TASK GOAL
Take from the material every line that contains the word "model".

AVAILABLE RECORDS Block Start

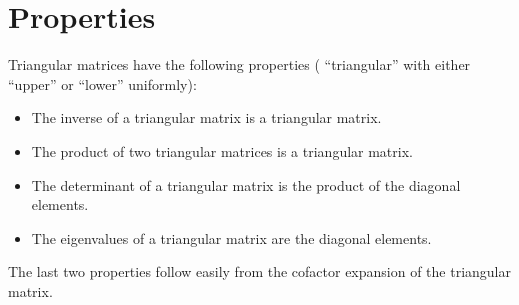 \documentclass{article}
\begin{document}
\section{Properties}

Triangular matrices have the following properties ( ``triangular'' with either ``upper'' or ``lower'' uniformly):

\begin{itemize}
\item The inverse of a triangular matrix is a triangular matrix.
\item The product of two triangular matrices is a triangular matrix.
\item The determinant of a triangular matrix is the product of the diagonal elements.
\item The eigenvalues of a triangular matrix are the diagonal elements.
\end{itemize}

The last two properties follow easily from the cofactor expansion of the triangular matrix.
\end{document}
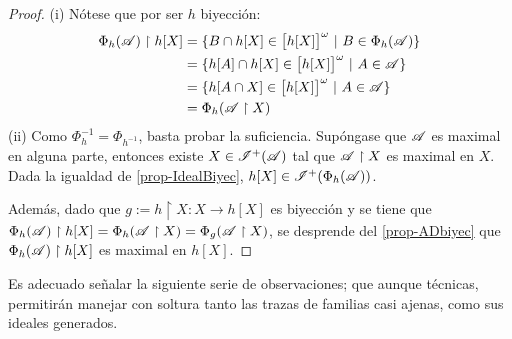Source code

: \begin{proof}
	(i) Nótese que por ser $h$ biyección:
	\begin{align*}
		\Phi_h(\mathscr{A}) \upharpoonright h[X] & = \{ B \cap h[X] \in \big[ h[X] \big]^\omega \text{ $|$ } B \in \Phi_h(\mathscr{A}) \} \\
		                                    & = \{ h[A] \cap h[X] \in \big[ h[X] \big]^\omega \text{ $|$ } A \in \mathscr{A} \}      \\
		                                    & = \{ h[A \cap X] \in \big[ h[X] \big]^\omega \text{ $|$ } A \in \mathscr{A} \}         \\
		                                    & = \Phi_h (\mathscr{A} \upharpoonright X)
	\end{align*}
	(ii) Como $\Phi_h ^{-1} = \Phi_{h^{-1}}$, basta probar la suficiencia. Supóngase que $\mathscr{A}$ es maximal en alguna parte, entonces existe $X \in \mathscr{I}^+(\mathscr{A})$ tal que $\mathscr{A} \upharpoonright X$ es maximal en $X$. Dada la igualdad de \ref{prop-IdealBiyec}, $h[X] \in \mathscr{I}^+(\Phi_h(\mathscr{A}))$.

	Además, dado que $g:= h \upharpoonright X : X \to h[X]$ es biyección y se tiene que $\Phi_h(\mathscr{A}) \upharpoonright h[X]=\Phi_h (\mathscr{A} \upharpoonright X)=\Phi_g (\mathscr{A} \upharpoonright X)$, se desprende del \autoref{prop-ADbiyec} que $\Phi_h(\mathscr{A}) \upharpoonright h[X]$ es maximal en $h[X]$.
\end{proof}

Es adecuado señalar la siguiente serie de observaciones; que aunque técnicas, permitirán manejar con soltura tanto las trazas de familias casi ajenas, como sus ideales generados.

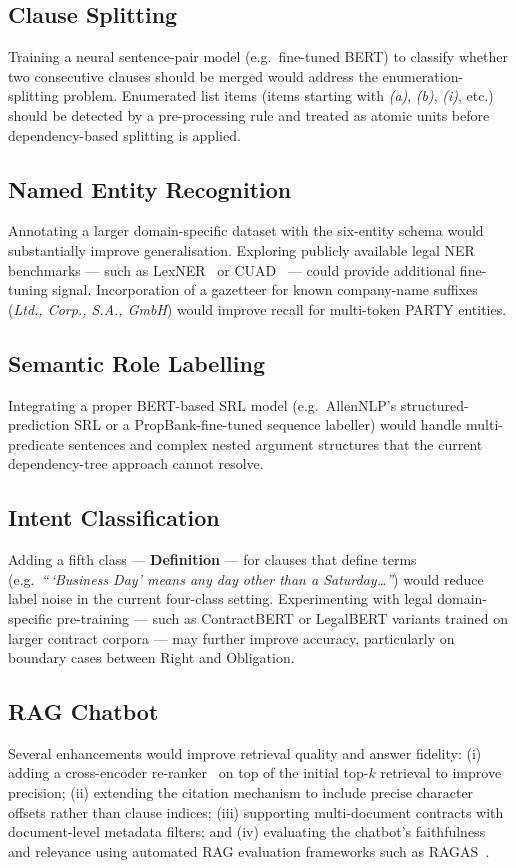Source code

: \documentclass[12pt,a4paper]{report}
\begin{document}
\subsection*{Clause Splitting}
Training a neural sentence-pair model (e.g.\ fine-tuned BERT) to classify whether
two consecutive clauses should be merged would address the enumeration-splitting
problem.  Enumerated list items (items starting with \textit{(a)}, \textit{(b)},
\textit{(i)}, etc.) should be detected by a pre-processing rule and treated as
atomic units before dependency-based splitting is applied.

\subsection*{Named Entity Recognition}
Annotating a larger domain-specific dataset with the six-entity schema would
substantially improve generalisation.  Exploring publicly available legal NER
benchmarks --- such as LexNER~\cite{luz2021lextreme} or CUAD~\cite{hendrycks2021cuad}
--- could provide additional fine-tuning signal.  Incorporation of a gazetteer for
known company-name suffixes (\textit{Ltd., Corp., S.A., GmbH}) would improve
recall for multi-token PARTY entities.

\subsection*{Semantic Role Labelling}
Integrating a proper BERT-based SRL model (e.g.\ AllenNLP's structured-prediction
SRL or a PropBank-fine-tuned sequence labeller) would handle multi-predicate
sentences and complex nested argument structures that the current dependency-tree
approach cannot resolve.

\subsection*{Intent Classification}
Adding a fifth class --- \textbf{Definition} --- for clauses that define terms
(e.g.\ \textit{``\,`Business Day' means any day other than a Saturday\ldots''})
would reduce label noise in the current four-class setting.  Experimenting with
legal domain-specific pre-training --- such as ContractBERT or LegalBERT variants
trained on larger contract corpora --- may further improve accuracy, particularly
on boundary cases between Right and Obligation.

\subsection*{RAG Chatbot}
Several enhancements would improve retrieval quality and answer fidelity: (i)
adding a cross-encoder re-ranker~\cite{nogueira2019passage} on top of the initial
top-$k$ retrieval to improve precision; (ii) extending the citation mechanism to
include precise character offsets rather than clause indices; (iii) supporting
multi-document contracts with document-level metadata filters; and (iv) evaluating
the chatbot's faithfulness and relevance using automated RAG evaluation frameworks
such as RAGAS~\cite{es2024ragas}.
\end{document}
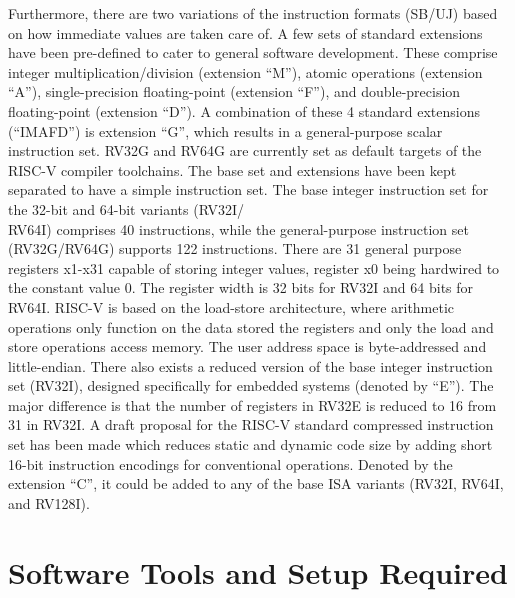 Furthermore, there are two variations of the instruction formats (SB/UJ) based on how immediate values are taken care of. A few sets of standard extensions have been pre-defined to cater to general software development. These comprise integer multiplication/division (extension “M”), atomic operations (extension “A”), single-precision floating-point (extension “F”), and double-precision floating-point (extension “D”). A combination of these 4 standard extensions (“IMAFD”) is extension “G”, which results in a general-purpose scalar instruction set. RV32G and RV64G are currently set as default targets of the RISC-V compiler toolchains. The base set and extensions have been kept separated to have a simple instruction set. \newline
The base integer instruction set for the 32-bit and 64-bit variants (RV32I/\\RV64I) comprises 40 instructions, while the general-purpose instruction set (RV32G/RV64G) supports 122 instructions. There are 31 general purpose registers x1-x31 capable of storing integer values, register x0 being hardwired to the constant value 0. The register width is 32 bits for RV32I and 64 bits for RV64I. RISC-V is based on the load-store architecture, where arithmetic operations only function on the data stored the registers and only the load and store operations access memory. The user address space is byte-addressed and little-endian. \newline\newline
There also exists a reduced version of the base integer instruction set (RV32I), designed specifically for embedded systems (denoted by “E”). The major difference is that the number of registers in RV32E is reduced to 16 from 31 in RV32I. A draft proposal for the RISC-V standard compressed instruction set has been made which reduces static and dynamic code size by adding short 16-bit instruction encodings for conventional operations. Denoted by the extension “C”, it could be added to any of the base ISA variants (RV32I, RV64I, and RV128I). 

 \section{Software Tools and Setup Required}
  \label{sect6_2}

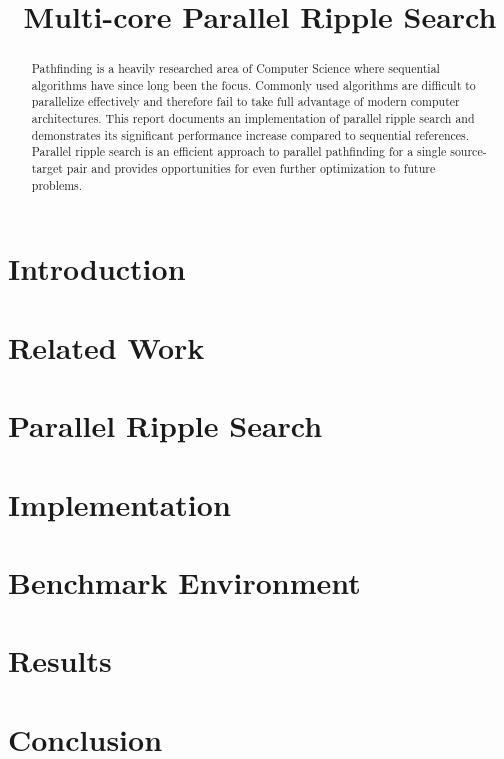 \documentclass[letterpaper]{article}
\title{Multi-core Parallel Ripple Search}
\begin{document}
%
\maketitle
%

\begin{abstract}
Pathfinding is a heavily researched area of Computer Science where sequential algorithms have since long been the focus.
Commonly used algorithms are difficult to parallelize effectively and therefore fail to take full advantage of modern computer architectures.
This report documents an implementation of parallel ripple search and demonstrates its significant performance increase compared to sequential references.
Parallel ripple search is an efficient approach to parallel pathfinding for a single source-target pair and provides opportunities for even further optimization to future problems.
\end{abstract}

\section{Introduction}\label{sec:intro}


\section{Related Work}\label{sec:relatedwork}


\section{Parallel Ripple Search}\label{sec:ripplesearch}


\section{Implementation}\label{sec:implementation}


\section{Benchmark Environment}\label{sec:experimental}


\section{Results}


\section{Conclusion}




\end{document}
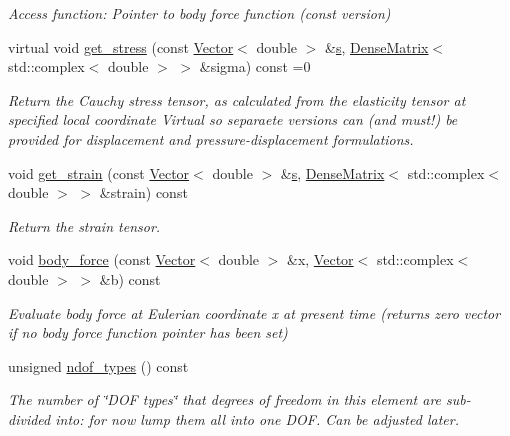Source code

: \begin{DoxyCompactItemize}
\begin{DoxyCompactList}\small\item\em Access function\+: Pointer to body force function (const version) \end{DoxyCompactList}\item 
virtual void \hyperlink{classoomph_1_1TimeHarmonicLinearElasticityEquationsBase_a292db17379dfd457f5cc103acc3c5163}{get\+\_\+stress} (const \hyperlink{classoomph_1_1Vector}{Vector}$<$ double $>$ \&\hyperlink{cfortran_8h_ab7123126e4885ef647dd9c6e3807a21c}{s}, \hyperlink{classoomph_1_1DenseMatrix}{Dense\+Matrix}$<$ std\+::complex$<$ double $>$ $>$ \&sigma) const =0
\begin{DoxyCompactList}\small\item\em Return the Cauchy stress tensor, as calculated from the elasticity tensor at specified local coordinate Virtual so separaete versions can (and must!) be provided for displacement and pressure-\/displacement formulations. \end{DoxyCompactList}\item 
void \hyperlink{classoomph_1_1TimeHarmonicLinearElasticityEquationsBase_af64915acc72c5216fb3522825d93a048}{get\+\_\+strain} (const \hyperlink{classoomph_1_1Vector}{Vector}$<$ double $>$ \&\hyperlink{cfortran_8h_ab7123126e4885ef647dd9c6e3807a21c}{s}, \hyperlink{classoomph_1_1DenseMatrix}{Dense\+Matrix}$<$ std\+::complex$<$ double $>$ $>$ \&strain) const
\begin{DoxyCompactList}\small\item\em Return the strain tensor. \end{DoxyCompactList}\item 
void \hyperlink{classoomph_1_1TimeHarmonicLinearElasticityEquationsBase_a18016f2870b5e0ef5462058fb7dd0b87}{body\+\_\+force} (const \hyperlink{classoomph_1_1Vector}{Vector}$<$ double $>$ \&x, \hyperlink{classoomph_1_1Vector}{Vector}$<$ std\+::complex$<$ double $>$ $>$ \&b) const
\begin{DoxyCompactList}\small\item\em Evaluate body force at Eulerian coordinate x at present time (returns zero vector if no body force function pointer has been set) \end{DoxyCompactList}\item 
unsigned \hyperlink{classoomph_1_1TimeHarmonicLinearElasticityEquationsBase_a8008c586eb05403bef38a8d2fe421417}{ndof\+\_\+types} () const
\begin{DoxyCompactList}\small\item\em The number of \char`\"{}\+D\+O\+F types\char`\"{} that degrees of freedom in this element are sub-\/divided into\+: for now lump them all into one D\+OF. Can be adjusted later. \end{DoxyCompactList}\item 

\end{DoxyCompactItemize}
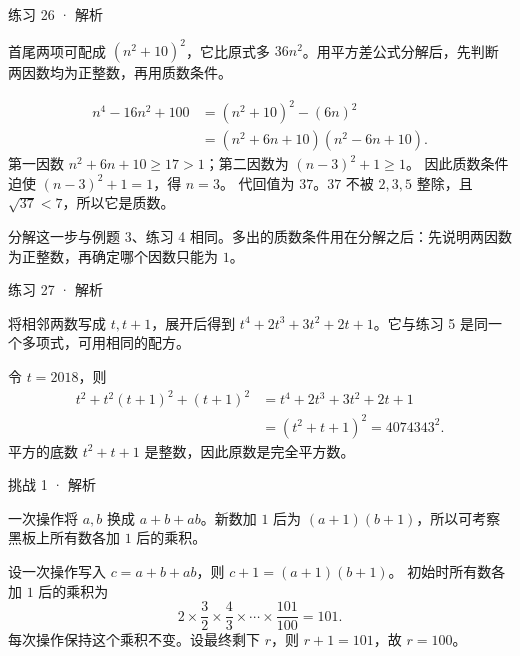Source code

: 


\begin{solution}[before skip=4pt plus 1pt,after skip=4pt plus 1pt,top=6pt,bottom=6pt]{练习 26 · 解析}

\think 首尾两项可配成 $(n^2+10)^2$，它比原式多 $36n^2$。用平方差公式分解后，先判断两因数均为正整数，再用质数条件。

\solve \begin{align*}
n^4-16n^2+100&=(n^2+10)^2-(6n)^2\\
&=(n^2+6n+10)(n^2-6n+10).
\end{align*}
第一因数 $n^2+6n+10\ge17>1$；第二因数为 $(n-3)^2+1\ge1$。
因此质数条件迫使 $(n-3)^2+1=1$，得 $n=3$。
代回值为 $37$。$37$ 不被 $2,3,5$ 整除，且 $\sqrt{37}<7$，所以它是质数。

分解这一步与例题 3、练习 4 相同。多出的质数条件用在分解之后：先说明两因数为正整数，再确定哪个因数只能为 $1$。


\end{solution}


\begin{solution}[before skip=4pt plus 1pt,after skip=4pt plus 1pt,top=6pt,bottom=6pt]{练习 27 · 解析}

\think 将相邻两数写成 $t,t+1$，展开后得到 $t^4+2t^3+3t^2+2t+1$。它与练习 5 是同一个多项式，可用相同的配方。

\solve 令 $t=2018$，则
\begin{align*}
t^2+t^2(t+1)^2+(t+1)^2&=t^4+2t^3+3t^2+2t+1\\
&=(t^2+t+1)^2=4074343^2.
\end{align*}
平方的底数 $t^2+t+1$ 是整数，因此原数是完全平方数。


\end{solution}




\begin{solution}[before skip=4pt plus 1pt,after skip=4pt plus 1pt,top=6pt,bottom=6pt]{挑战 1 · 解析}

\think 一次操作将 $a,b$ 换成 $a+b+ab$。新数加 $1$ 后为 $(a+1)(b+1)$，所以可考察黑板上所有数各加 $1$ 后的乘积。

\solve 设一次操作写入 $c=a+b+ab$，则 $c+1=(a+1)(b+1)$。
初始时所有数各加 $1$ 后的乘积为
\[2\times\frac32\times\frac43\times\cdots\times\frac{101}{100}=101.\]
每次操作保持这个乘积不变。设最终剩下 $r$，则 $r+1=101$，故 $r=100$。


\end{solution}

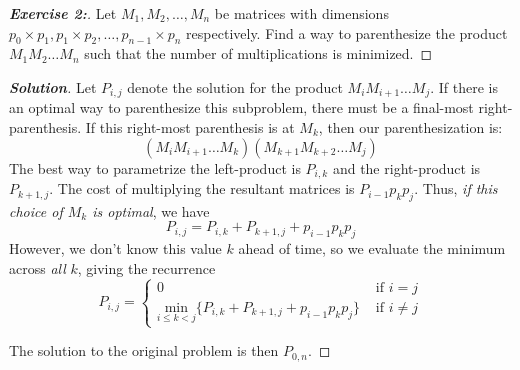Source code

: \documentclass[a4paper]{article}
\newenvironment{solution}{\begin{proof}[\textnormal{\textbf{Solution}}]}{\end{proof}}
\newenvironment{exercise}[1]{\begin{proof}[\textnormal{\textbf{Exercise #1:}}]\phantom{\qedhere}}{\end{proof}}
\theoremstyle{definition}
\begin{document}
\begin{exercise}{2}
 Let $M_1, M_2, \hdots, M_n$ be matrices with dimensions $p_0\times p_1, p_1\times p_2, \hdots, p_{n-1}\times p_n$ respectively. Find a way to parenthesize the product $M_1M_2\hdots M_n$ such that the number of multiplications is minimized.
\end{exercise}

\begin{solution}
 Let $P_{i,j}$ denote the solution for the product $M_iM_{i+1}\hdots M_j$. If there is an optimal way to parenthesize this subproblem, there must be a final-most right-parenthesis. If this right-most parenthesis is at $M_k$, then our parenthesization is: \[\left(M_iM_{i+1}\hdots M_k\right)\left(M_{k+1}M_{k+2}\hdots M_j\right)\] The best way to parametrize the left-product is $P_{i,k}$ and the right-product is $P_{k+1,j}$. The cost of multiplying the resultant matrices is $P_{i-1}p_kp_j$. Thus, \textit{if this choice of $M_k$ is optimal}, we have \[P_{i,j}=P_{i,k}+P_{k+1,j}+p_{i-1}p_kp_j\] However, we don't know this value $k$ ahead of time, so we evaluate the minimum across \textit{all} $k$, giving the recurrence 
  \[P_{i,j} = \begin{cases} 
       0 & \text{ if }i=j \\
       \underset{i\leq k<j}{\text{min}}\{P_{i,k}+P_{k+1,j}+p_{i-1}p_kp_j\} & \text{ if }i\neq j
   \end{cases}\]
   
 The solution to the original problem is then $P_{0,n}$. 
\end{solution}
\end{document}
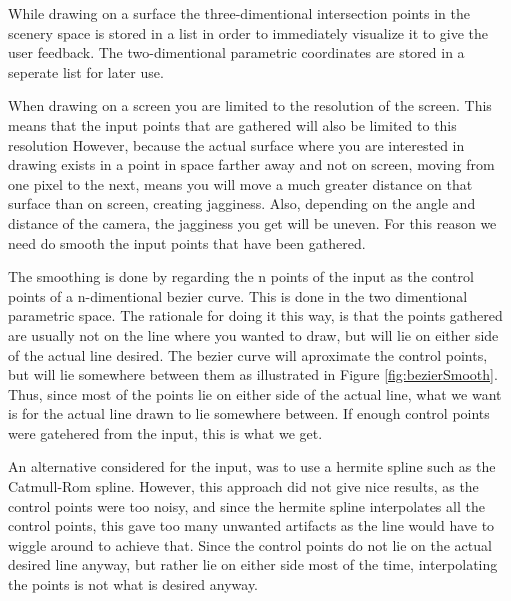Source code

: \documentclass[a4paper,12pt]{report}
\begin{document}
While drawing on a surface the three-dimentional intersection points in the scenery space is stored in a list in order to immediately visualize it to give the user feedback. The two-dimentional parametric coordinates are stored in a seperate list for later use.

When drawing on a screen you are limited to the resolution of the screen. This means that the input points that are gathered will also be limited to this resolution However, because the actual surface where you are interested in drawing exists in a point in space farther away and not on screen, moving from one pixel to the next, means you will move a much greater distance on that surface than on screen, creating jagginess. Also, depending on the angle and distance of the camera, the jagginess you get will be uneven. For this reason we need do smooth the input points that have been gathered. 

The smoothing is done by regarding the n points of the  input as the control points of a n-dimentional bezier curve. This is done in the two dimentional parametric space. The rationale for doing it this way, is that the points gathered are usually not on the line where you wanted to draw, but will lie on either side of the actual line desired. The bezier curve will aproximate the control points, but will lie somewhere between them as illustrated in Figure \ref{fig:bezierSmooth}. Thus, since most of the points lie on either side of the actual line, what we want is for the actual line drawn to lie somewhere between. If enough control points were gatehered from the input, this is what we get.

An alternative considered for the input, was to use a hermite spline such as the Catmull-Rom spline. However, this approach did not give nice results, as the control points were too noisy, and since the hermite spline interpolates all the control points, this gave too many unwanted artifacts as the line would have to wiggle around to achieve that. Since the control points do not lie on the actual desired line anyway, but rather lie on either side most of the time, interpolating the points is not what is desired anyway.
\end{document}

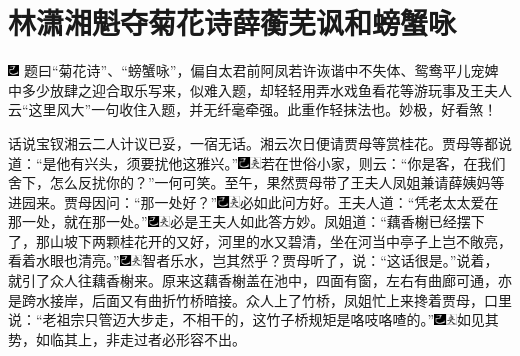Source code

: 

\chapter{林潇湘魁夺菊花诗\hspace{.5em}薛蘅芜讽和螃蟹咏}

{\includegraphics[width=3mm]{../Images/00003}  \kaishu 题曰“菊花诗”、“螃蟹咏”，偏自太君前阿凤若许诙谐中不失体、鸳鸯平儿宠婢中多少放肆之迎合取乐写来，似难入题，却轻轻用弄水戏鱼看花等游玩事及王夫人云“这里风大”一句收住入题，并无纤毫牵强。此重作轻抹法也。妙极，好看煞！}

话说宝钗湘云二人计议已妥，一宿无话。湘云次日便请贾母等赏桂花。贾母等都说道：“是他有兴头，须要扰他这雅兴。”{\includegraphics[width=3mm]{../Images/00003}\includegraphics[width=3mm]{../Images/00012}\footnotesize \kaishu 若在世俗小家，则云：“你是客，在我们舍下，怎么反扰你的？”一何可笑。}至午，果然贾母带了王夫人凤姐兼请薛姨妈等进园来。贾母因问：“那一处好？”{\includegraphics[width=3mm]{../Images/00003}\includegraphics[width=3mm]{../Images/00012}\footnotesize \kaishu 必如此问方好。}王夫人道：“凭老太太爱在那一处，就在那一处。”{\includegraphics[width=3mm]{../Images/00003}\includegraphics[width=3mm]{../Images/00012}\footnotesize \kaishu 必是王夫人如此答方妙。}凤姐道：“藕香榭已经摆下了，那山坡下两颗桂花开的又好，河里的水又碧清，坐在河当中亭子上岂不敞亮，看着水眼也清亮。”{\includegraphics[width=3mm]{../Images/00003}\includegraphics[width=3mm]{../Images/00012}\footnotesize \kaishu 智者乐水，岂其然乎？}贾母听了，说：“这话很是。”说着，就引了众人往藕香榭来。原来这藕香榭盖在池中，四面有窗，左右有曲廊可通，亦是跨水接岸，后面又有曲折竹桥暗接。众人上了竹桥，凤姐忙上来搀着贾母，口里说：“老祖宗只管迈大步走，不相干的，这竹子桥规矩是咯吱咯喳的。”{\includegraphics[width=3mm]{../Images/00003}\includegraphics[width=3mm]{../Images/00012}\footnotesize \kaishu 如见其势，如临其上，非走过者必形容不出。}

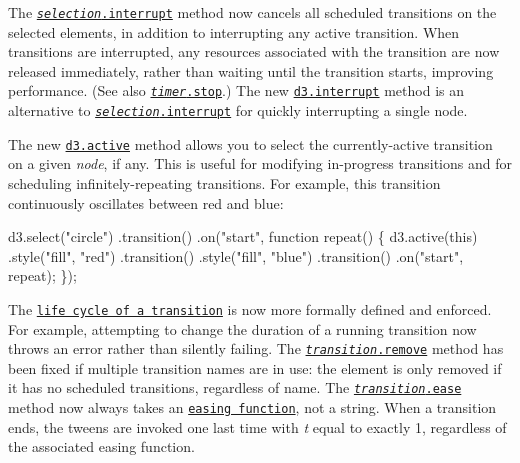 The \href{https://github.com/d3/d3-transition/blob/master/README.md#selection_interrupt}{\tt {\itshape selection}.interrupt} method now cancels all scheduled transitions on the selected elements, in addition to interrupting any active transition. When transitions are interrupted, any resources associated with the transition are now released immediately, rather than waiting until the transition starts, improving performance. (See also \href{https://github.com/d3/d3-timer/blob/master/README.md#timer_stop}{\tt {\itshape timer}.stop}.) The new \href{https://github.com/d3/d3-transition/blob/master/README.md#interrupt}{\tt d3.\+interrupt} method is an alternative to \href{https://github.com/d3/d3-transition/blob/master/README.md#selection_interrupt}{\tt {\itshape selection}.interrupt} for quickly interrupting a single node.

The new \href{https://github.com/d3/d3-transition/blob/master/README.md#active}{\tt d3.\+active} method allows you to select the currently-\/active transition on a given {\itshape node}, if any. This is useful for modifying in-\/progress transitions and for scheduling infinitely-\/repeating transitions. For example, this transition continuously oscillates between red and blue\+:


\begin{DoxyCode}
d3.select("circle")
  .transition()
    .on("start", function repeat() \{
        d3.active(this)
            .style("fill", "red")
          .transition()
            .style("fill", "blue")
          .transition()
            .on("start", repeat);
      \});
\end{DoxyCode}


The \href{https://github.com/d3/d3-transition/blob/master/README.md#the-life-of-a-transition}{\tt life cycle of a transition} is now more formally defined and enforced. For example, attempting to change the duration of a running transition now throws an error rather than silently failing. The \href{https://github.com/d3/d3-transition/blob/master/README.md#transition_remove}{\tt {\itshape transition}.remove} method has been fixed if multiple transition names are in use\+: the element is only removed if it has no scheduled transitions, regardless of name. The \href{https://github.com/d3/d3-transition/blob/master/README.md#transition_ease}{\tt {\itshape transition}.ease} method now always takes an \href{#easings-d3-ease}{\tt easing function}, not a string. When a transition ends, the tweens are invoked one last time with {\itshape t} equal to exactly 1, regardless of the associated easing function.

AVAILABLE RECORDS Block End

WRITTEN RESPONSE
Training a neural sentence-pair model (e.g.\ fine-tuned BERT) to classify whether
Integrating a proper BERT-based SRL model (e.g.\ AllenNLP's structured-prediction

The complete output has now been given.